The live-action Onmyoji, for example, casts the real Heian period court diviner Abe no Seimei (921-1005) as a superhero exorcist. Similar historical settings and tropes show up in anime like Otogi Zoshi.
Outside Japan, the Studio Ghibli classics Spirited Away, Princess Mononoke, and the lesser-known Pom Poko are the best-known explorations of Shinto metaphysics. While opaque to western viewers, most of the religious references would be familiar to Japanese audiences.
Shinto is more commonly known for the miko (shrine maiden) and the ever-popular inari (fox god). Shrine of the Morning Mist casts the miko as superheroes. In the more subdued Gingitsune, the daughter of a Shinto priest has inherited her mother's "spirit sight."
The inari and its kin are recurring characters in Japanese fairy tales, often transforming into human form. Thus a little supernatural matchmaking will get you a romantic comedy. The best-known rom-com pairing is Rumiko Takahashi's Inuyasha. Inuyasha is a half-demon inugami (dog god).
Unlike the semi-divine inari, the ranks of the inugami and shikigami are populated by the ghosts and goblins of Japanese mythology. They, in turn, are ruled over by the kami, which loosely translates as "the gods," whose job it is to keep the divine rabble in line.

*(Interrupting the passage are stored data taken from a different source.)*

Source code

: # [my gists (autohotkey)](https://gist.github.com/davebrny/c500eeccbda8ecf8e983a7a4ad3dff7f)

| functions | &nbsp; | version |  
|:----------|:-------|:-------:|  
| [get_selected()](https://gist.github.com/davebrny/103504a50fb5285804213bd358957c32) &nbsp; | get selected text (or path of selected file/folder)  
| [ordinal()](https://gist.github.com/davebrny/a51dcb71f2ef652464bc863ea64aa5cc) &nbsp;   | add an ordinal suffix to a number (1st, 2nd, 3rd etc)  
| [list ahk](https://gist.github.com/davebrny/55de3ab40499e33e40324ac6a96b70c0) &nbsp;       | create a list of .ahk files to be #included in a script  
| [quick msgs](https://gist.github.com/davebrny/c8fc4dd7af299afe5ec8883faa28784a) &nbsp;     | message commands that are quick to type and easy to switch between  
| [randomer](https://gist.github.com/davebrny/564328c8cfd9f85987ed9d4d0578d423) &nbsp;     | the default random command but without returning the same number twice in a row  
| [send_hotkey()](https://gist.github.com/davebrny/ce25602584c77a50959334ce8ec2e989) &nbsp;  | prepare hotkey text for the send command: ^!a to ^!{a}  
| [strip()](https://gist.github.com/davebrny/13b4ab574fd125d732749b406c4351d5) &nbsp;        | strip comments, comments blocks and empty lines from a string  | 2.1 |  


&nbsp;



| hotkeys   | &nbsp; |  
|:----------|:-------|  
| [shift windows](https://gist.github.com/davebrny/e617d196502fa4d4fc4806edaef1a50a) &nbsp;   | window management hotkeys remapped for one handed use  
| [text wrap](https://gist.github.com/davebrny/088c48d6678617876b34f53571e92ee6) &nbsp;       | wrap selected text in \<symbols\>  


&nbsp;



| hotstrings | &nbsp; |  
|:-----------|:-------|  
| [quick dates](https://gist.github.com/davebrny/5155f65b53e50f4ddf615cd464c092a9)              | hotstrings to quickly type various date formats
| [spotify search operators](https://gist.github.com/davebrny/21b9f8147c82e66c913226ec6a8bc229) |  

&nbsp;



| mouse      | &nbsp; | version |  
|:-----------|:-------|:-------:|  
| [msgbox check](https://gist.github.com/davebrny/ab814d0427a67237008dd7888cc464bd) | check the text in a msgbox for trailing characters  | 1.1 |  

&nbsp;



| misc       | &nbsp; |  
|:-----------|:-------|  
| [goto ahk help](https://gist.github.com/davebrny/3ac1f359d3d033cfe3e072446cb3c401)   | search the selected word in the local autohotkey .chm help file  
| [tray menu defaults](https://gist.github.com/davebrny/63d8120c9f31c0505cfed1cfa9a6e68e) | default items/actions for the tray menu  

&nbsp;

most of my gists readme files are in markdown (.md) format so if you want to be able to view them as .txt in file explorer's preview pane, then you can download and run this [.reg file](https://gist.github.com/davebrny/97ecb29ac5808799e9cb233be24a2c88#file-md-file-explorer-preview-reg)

Those gods can turn up in the most unlikely places.
Kamichu! begins with a junior high school student in a small fishing village in Hiroshima. Yurie wakes up one morning to discover she's turned into a minor Shinto deity. Rather than causing great alarm, she's treated more like "hometown girl makes good."
The focus instead is how Yurie comes to terms with her "godhood" with the help of her friends and family, and, in turn, keeps the local shikigami in line.
This brings to mind comparisons with Bruce Almighty, except that Bruce Almighty is monotheistic while Kamichu! is unapologetically polytheistic. The gods of Shinto aren't omnipresent or omnipotent or monotheistic or even worth worshiping sometimes.
In Noragami, Yato is a Shinto god (with a dark past) in need of a shrine, which means amassing followers by doing "good deeds." In other words, this god's charitable acts are entirely self-serving. Well, a bad boy with a good heart is a character arc that practically writes itself.
Shinto-based genre fiction tends to be more devil-may-care than the more "serious" Buddhism. Shinto does have a sober side, name in the connection to State Shinto.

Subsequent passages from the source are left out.